§ Provided records:
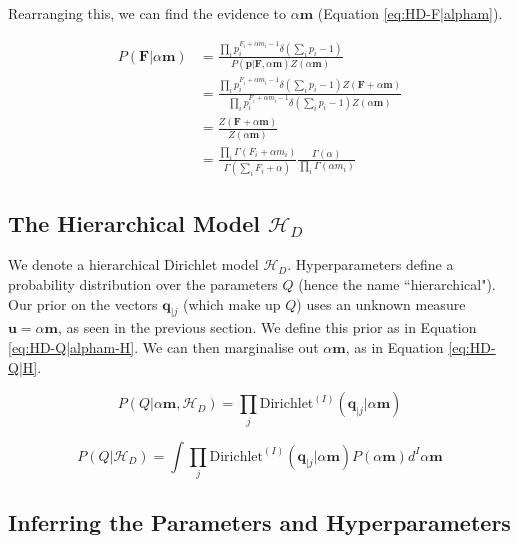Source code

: \noindent Rearranging this, we can find the evidence to $\alpha\boldsymbol{m}$ (Equation \ref{eq:HD-F|alpham}).

\begin{align}
P(\boldsymbol{F}|\alpha\boldsymbol{m})&=\frac{\prod_{i}p_{i}^{F_{i}+\alpha m_{i}-1}\delta(\sum_{i}p_{i}-1)}{P(\boldsymbol{p}|\boldsymbol{F},\alpha\boldsymbol{m})Z(\alpha\boldsymbol{m})} \nonumber
\\
&=\frac{\prod_{i}p_{i}^{F_{i}+\alpha m_{i}-1}\delta(\sum_{i}p_{i}-1)Z(\boldsymbol{F}+\alpha\boldsymbol{m})}{\prod_{i}p_{i}^{F_{i}+\alpha m_{i}-1}\delta(\sum_{i}p_{i}-1)Z(\alpha\boldsymbol{m})} \nonumber
\\
&=\frac{Z(\boldsymbol{F}+\alpha\boldsymbol{m})}{Z(\alpha\boldsymbol{m})} \nonumber
\\
&=\frac{\prod_{i}\Gamma(F_{i}+\alpha m_{i})}{\Gamma(\sum_{i}F_{i}+\alpha)}\frac{\Gamma(\alpha)}{\prod_{i}\Gamma(\alpha m_{i})}
\label{eq:HD-F|alpham}
\end{align}

\subsection{The Hierarchical Model $\mathscr{H}_{D}$}

We denote a hierarchical Dirichlet model $\mathscr{H}_{D}$. Hyperparameters define a probability distribution over the parameters $Q$ (hence the name ``hierarchical"). Our prior on the vectors $\boldsymbol{q}_{|j}$ (which make up $Q$) uses an unknown measure $\boldsymbol{u}=\alpha\boldsymbol{m}$, as seen in the previous section. We define this prior as in Equation \ref{eq:HD-Q|alpham-H}. We can then marginalise out $\alpha\boldsymbol{m}$, as in Equation \ref{eq:HD-Q|H}.

\begin{equation}
P(Q|\alpha\boldsymbol{m},\mathscr{H}_{D})=\prod_{j}\text{Dirichlet}^{(I)}(\boldsymbol{q}_{|j}|\alpha\boldsymbol{m})
\label{eq:HD-Q|alpham-H}
\end{equation}

\begin{equation}
P(Q|\mathscr{H}_{D})=\int\prod_{j}\text{Dirichlet}^{(I)}(\boldsymbol{q}_{|j}|\alpha\boldsymbol{m})P(\alpha\boldsymbol{m})d^{I}\alpha\boldsymbol{m}
\label{eq:HD-Q|H}
\end{equation}

\subsection{Inferring the Parameters and Hyperparameters}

§ Exercise brief: Report every line in the data above in which the word "label" appears.

§ Solution to this exercise:
\label{eq:HD-F|alpham}
\label{eq:HD-Q|alpham-H}
\label{eq:HD-Q|H}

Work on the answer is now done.